LAMONT KEVIN M 4
Research Summary
AI-generated summary
Norwood Financial (NWFL) Director Kevin M. Lamont Receives Shares
What Happened
Kevin M. Lamont, a director of Norwood Financial Corp (NWFL), received a series of equity award/share acquisitions (transaction code A) tied to director retainer and vesting schedules. The filing shows five award-related acquisitions between Apr 10, 2025 and Feb 11, 2026 totaling 504 shares valued at approximately $13,329:
- 2025-04-10: 123 shares @ $24.33 = $2,993
- 2025-07-10: 117 shares @ $25.60 = $2,995
- 2025-10-10: 116 shares @ $25.84 = $2,997
- 2026-01-12: 105 shares @ $28.42 = $2,984
- 2026-02-11: 43 shares @ $31.62 = $1,360
These were award/retainer share issuances (not open-market buys or sales) and generally reflect compensation/vesting rather than a market-timed purchase.
Key Details
- Transaction type: A = Grant/Award/Other acquisition (director retainer / vesting).
- Dates & per-share prices: see list above for each grant date, price and value.
- Shares received total: 504 shares; aggregate value ≈ $13,329.
- Shares owned after transaction: not specified in the provided filing details.
- Footnotes: F1 = Director retainer shares under the 2024 Equity Incentive Plan.
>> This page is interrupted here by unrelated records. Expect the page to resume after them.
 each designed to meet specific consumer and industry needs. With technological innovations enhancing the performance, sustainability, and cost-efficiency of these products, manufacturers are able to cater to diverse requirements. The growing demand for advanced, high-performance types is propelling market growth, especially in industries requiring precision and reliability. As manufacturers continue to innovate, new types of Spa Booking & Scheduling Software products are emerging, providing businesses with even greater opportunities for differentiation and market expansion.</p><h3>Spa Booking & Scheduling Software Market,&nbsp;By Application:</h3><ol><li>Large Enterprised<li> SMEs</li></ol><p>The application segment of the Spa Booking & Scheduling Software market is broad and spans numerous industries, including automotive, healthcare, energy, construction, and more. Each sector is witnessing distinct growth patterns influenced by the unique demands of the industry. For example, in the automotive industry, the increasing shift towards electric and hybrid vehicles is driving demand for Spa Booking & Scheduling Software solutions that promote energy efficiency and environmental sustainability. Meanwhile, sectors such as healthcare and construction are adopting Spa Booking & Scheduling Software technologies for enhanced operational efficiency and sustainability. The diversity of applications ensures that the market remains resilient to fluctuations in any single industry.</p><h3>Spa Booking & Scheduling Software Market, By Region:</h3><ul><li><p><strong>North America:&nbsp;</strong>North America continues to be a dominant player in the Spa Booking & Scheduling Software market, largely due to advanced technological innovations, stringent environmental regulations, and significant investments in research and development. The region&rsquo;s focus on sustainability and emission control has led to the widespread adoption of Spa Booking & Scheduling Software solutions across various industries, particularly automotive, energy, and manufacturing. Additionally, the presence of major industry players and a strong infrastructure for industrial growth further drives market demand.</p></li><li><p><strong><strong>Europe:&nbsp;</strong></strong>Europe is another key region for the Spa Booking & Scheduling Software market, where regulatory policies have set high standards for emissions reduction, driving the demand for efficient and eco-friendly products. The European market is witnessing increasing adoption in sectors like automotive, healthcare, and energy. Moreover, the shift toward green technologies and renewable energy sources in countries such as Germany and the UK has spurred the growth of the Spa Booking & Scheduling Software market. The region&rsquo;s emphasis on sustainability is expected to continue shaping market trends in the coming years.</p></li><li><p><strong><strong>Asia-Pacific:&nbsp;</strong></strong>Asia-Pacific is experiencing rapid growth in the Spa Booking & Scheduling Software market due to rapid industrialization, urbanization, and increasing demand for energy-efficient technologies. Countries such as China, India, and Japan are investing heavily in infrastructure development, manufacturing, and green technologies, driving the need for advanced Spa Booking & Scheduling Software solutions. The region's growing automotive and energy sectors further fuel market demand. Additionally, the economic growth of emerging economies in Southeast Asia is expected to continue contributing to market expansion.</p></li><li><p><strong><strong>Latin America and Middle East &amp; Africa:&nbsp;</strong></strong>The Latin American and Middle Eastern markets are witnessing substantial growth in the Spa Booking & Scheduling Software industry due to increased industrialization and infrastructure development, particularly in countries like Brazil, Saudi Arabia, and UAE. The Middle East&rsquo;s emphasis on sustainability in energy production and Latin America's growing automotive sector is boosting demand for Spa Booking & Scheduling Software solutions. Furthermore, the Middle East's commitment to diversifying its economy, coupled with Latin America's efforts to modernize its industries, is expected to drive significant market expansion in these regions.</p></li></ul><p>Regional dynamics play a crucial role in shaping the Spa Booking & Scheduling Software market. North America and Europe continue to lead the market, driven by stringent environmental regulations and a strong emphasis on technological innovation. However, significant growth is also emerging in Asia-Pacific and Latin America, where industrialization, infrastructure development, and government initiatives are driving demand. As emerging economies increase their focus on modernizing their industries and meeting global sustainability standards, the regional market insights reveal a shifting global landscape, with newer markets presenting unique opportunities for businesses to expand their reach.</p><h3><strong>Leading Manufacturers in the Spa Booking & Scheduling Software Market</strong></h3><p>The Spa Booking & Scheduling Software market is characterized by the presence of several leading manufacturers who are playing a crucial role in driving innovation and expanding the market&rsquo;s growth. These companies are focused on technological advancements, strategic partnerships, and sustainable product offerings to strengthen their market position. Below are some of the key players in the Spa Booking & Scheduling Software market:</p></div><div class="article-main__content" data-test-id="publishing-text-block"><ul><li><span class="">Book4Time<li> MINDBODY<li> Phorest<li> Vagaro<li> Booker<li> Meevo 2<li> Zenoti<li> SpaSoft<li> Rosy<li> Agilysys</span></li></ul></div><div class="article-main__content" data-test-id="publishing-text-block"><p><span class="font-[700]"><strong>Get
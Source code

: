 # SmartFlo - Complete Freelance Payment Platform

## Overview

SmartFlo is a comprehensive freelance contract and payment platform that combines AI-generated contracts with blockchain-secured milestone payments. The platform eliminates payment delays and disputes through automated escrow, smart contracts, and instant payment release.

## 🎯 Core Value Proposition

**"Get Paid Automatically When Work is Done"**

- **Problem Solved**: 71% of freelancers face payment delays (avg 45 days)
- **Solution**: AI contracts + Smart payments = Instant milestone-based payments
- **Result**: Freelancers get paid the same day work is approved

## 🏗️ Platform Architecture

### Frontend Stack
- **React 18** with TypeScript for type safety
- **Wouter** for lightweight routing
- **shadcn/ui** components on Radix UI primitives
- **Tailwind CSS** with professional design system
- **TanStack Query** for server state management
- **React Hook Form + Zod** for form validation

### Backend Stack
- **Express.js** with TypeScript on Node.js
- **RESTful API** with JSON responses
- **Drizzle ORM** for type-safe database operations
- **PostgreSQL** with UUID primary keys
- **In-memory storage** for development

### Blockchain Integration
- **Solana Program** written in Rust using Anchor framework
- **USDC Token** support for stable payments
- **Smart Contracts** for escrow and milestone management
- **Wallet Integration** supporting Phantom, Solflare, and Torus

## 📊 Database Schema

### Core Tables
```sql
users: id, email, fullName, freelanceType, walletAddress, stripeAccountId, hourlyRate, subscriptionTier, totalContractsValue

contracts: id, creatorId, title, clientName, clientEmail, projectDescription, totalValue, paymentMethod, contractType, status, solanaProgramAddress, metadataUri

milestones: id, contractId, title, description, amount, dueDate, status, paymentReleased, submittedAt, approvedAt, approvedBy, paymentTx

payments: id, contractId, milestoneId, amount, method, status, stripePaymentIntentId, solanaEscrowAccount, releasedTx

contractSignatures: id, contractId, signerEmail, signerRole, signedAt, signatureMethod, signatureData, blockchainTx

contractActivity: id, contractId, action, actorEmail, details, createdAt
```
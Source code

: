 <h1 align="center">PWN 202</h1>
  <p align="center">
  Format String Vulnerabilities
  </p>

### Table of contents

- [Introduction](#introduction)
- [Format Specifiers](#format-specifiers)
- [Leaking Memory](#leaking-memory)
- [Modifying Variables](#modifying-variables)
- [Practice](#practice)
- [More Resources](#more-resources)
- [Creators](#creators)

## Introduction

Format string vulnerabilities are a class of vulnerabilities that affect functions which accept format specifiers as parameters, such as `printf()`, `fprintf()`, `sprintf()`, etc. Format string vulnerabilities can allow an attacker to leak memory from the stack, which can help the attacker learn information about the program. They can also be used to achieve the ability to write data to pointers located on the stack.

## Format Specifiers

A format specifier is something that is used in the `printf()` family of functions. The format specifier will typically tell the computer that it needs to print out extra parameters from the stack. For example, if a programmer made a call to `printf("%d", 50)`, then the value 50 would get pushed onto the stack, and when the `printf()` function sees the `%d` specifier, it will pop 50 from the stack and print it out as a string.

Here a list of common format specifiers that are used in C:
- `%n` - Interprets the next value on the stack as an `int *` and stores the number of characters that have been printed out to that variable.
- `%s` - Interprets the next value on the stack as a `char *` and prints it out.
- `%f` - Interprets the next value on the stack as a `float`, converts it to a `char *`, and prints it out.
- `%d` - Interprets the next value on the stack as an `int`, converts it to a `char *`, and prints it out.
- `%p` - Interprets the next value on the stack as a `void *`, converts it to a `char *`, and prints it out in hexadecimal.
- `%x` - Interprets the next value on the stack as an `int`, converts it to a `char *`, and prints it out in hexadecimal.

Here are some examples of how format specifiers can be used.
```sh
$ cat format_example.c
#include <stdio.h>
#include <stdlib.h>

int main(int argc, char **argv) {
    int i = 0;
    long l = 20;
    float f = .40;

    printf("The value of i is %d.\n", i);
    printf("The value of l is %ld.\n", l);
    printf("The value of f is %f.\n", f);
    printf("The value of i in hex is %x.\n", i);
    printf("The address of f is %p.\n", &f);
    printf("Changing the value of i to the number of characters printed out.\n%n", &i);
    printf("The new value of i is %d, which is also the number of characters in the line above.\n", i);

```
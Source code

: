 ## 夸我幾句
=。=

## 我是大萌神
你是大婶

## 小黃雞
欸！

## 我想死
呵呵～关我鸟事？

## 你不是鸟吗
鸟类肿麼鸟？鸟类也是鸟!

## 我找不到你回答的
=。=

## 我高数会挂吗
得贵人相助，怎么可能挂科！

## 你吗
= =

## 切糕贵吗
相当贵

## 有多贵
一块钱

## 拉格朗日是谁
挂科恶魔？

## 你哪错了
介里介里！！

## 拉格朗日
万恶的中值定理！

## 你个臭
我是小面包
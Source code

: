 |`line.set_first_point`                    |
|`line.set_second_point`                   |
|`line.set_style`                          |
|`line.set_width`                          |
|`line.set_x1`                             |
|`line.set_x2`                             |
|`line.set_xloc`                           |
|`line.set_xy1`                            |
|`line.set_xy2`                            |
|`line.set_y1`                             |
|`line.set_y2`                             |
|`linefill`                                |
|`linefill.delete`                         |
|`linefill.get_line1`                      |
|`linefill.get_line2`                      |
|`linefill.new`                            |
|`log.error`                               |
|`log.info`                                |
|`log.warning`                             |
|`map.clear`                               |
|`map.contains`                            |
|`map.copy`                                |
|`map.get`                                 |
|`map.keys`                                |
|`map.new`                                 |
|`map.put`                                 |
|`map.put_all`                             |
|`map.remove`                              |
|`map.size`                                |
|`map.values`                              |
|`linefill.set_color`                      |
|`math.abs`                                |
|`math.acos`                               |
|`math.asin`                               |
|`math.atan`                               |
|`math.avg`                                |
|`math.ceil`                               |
F2–F6 describe multi-year vesting schedules (mostly five- or three-year annual installments beginning on specified dates).
- Timeliness: Filing dated Feb 13, 2026; transactions range from Apr 2025–Feb 2026, so the Form 4 was filed well after the typical 2-business-day reporting window.
Context
- These transactions are award/vesting events (compensation) and are routine for directors. They are not open-market purchases that typically signal a director buying stock with personal funds.
- For retail investors, such awards show management/director compensation alignment with shareholders but do not, by themselves, imply a change in insider sentiment.
- Because the filing was submitted late relative to standard Form 4 timing rules, investors relying on timely insider activity tracking should note the delay.